BEGIN

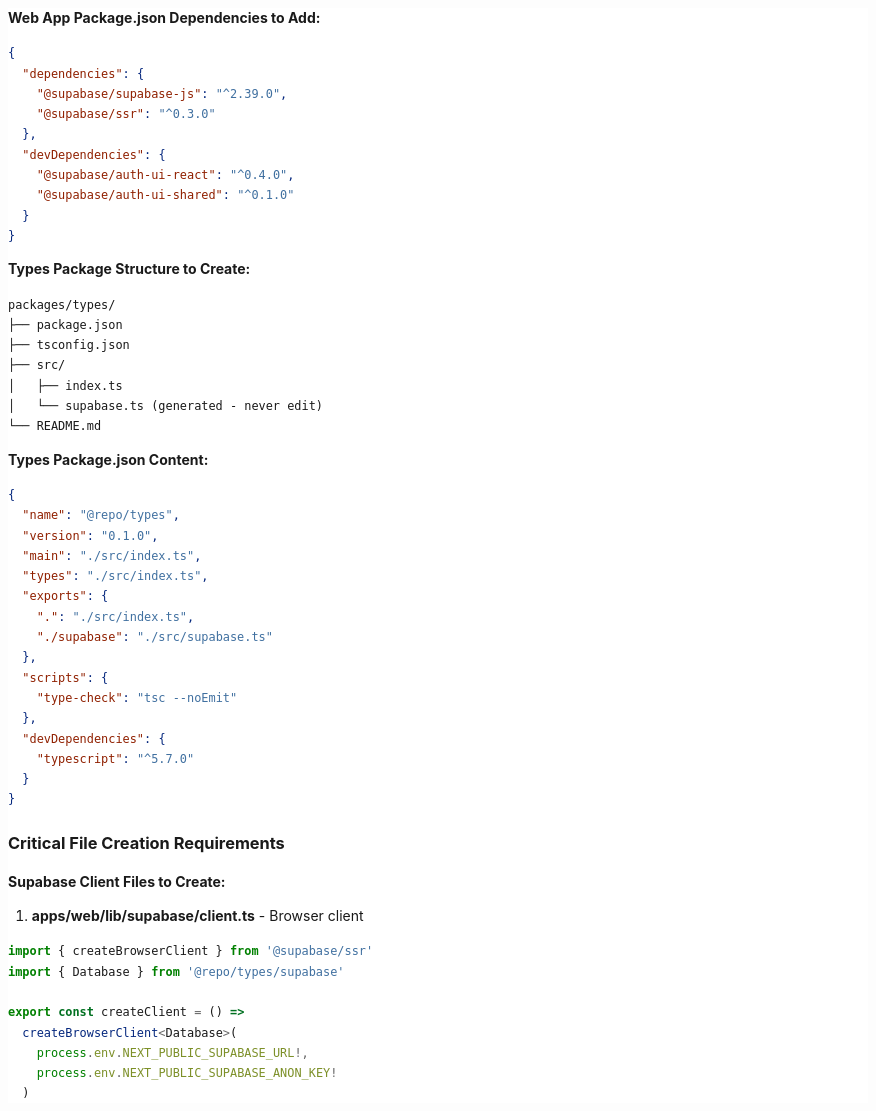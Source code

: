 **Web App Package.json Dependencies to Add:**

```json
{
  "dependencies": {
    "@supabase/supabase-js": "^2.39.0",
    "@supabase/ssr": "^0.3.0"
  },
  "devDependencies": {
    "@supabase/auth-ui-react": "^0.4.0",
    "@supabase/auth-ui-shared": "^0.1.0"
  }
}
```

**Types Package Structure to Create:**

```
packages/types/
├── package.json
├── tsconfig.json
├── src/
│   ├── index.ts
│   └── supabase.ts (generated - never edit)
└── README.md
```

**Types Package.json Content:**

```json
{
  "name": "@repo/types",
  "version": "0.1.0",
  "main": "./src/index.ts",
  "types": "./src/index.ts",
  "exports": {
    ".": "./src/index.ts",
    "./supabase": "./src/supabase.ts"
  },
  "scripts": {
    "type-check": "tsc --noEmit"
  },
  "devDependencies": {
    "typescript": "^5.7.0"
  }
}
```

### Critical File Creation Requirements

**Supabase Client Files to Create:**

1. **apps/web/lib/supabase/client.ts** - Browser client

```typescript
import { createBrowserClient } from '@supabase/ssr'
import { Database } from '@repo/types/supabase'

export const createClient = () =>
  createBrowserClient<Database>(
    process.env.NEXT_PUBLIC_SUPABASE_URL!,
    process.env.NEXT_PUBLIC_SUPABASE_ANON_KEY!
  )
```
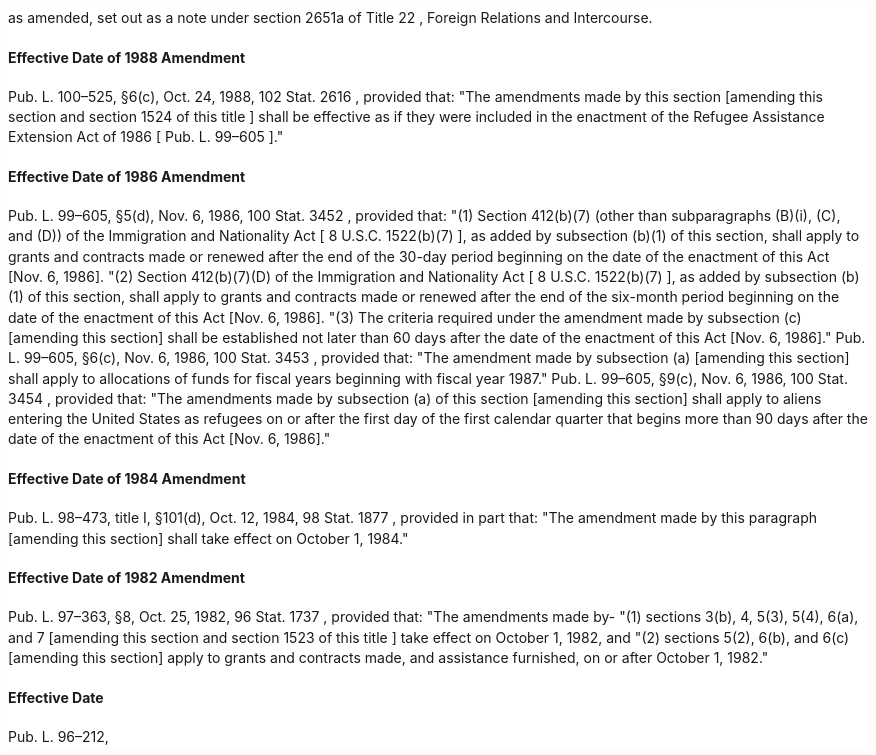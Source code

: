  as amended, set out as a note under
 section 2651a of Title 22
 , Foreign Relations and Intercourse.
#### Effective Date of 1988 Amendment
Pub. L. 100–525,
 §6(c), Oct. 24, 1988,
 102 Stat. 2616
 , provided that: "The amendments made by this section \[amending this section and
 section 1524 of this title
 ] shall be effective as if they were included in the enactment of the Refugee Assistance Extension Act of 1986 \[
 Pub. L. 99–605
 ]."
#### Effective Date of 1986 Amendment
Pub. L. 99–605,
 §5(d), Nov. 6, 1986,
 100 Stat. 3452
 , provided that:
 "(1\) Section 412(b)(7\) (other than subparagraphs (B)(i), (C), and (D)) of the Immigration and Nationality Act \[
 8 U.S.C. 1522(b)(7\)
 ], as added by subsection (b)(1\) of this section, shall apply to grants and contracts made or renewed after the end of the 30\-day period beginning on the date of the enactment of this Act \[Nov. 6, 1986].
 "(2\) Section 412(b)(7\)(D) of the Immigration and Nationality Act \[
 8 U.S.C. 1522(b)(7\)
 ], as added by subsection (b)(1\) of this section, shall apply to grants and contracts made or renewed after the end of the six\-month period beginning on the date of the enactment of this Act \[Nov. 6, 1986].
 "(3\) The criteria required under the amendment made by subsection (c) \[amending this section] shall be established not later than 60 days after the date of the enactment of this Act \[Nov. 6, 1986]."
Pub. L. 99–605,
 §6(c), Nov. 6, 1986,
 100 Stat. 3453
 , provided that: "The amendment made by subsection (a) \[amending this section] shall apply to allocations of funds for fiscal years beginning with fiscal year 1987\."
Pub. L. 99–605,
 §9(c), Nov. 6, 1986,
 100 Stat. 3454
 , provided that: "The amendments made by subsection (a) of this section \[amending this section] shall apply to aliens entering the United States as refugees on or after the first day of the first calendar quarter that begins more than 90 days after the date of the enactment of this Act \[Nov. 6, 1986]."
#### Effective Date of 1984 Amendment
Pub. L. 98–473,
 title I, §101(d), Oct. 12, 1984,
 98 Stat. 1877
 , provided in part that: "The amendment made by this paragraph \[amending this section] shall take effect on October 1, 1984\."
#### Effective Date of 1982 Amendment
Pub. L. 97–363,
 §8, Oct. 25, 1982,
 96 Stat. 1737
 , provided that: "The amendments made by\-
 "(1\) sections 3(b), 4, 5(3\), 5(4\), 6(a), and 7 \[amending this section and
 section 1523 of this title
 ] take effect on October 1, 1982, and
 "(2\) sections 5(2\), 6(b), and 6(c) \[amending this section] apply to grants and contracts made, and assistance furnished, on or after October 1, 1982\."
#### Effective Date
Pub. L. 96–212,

END

Task objective - Work through the records above. Copy every line with the string "that".

Answer space -
 , provided that: "The amendments made by this section \[amending this section and
 , provided that:
 , provided that: "The amendment made by subsection (a) \[amending this section] shall apply to allocations of funds for fiscal years beginning with fiscal year 1987\."
 , provided that: "The amendments made by subsection (a) of this section \[amending this section] shall apply to aliens entering the United States as refugees on or after the first day of the first calendar quarter that begins more than 90 days after the date of the enactment of this Act \[Nov. 6, 1986]."
 , provided in part that: "The amendment made by this paragraph \[amending this section] shall take effect on October 1, 1984\."
 , provided that: "The amendments made by\-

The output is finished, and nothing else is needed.